You will see that Charles set his sights high. Intelligent idlers always have, in order to justify their idleness to their intelligence. He had, in short, all the Byronic ennui with neither of the Byronic outlets: genius and adultery.
A protagonist after my own heart. :)
6. And you may have noticed Magic for Beginners listed in my sidebar. Slowly — it’s short stories, therefore easy to set down for long periods — but surely I’m making my way through this wonderful collection. She reminds me of Joan Aiken, but for grownups. If you loved Aiken’s marvelous short stories when you were a kid, especially if you ever read the collection called Not What You Expected, you will feel right at home with this one. Not What You Expected was, for me, what Kate would call a signpost book, a book that “helps the reader to better understand what language can do, how a story or a novel or a poem works, thereby enhancing that reader’s appreciation for literature as an art form, and sending him or her off into the next reading experience equipped with a more discerning eye.” I love Kate’s idea of signpost books, and I’ve thought a lot about books in those terms ever since she wrote that post. Anyway, this book, Magic for Beginners, has a style and flavor very reminiscent of Joan Aiken’s, and I recommend it highly.

2 Comments
The first h.school play our older daughter acted in was “The Tempest.” Every year, their school always performs a Shakespearean Play. Both my girls and I would have loved to experience the professional theatre you recently enjoyed! Wow.

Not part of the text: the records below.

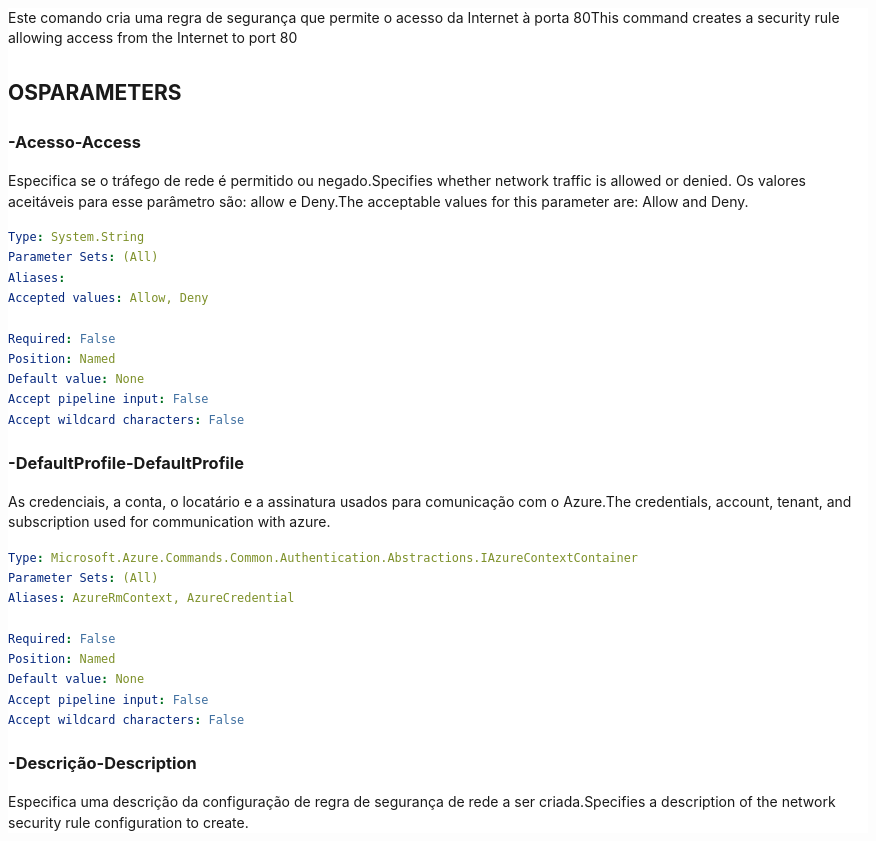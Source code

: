 <span data-ttu-id="a30a0-113">Este comando cria uma regra de segurança que permite o acesso da Internet à porta 80</span><span class="sxs-lookup"><span data-stu-id="a30a0-113">This command creates a security rule allowing access from the Internet to port 80</span></span>

## <span data-ttu-id="a30a0-114">OS</span><span class="sxs-lookup"><span data-stu-id="a30a0-114">PARAMETERS</span></span>

### <span data-ttu-id="a30a0-115">-Acesso</span><span class="sxs-lookup"><span data-stu-id="a30a0-115">-Access</span></span>
<span data-ttu-id="a30a0-116">Especifica se o tráfego de rede é permitido ou negado.</span><span class="sxs-lookup"><span data-stu-id="a30a0-116">Specifies whether network traffic is allowed or denied.</span></span>
<span data-ttu-id="a30a0-117">Os valores aceitáveis para esse parâmetro são: allow e Deny.</span><span class="sxs-lookup"><span data-stu-id="a30a0-117">The acceptable values for this parameter are: Allow and Deny.</span></span>

```yaml
Type: System.String
Parameter Sets: (All)
Aliases: 
Accepted values: Allow, Deny

Required: False
Position: Named
Default value: None
Accept pipeline input: False
Accept wildcard characters: False
```

### <span data-ttu-id="a30a0-118">-DefaultProfile</span><span class="sxs-lookup"><span data-stu-id="a30a0-118">-DefaultProfile</span></span>
<span data-ttu-id="a30a0-119">As credenciais, a conta, o locatário e a assinatura usados para comunicação com o Azure.</span><span class="sxs-lookup"><span data-stu-id="a30a0-119">The credentials, account, tenant, and subscription used for communication with azure.</span></span>

```yaml
Type: Microsoft.Azure.Commands.Common.Authentication.Abstractions.IAzureContextContainer
Parameter Sets: (All)
Aliases: AzureRmContext, AzureCredential

Required: False
Position: Named
Default value: None
Accept pipeline input: False
Accept wildcard characters: False
```

### <span data-ttu-id="a30a0-120">-Descrição</span><span class="sxs-lookup"><span data-stu-id="a30a0-120">-Description</span></span>
<span data-ttu-id="a30a0-121">Especifica uma descrição da configuração de regra de segurança de rede a ser criada.</span><span class="sxs-lookup"><span data-stu-id="a30a0-121">Specifies a description of the network security rule configuration to create.</span></span>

Get this — my brother in law is in the music program at U of M. The Royal Shakespeare company comes does a guest lecture at some class he’s in. He sits, he enjoys, blah blah. Later, he looks at the paper, at a picture of Patrick Stewart. He gets a shocked look on his face: “What? Is that Patrick Stewart?!” My sister responded that it was, and that he was in town with the Royal Shakespeare Company. Turns out my brother in law was sitting right next to Patrick Stewart and didn’t even know.